TASK DETAILS -> Gather all lines in the entries below that include the word "weeks".

▼

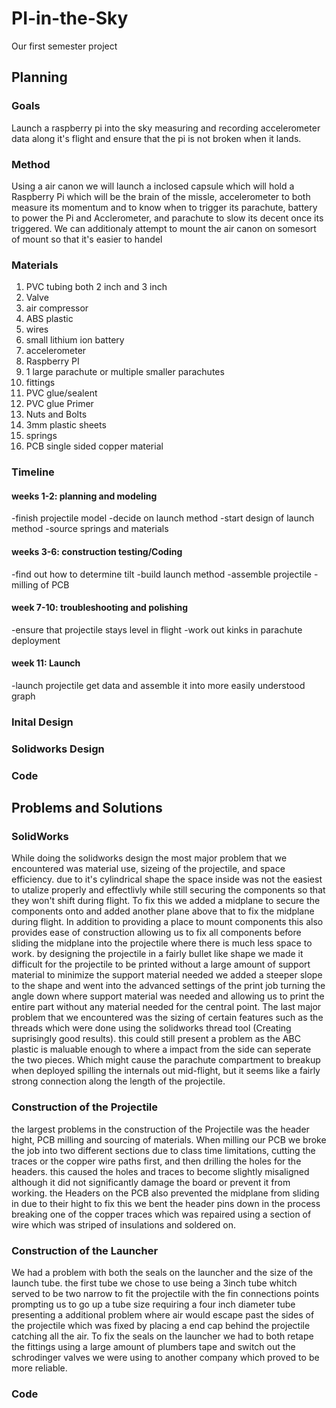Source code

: # PI-in-the-Sky
Our first semester project
## Planning
### Goals
Launch a raspberry pi into the sky measuring and recording accelerometer data along it's flight and ensure that the pi is not broken when it lands.
### Method
Using a air canon we will launch a inclosed capsule which will hold a Raspberry Pi which will be the brain of the missle, accelerometer to both measure its momentum and to know when to trigger its parachute, battery to power the Pi and Acclerometer, and parachute to slow its decent once its triggered. We can additionaly attempt to mount the air canon on somesort of mount so that it's easier to handel
### Materials
1. PVC tubing both 2 inch and 3 inch
2. Valve
3. air compressor
5. ABS plastic
6. wires
7. small lithium ion battery
8. accelerometer
9. Raspberry PI
10. 1 large parachute or multiple smaller parachutes
11. fittings
12. PVC glue/sealent
13. PVC glue Primer
14. Nuts and Bolts
15. 3mm plastic sheets
16. springs
17. PCB single sided copper material
### Timeline
#### weeks 1-2: planning and modeling
-finish projectile model
-decide on launch method
-start design of launch method
-source springs and materials
#### weeks 3-6: construction testing/Coding
-find out how to determine tilt
-build launch method
-assemble projectile
-milling of PCB
#### week 7-10: troubleshooting and polishing
-ensure that projectile stays level in flight
-work out kinks in parachute deployment
#### week 11: Launch
-launch projectile get data and assemble it into more easily understood graph
### Inital Design
### Solidworks Design
### Code 

## Problems and Solutions
### SolidWorks
While doing the solidworks design the most major problem that we encountered was material use, sizeing of the projectile, and space efficiency. due to it's cylindrical shape the space inside was not the easiest to utalize properly and effectlivly while still securing the components so that they won't shift during flight. To fix this we added a midplane to secure the components onto and added another plane above that to fix the midplane during flight. In addition to providing a place to mount components this also provides ease of construction allowing us to fix all components before sliding the midplane into the projectile where there is much less space to work. by designing the projectile in a fairly bullet like shape we made it difficult for the projectile to be printed without a large amount of support material to minimize the support material needed we added a steeper slope to the shape and went into the advanced settings of the print job turning the angle down where support material was needed and allowing us to print the entire part without any material needed for the central point. The last major problem that we encountered was the sizing of certain features such as the threads which were done using the solidworks thread tool (Creating suprisingly good results). this could still present a problem as the ABC plastic is maluable enough to where a impact from the side can seperate the two pieces. Which might cause the parachute compartment to breakup when deployed spilling the internals out mid-flight, but it seems like a fairly strong connection along the length of the projectile.
### Construction of the Projectile
the largest problems in the construction of the Projectile was the header hight, PCB milling and sourcing of materials. When milling our PCB we broke the job into two different sections due to class time limitations, cutting the traces or the copper wire paths first, and then drilling the holes for the headers. this caused the holes and traces to become slightly misaligned although it did not significantly damage the board or prevent it from working. the Headers on the PCB also prevented the midplane from sliding in due to their hight to fix this we bent the header pins down in the process breaking one of the copper traces which was repaired using a section of wire which was striped of insulations and soldered on.
### Construction of the Launcher
We had a problem with both the seals on the launcher and the size of the launch tube. the first tube we chose to use being a 3inch tube whitch served to be two narrow to fit the projectile with the fin connections points prompting us to go up a tube size requiring a four inch diameter tube presenting a additional problem where air would escape past the sides of the projectile which was fixed by placing a end cap behind the projectile catching all the air. To fix the seals on the launcher we had to both retape the fittings using a large amount of plumbers tape and switch out the schrodinger valves we were using to another company which proved to be more reliable.
### Code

▲

EXERCISE ANSWER ->
#### weeks 1-2: planning and modeling
#### weeks 3-6: construction testing/Coding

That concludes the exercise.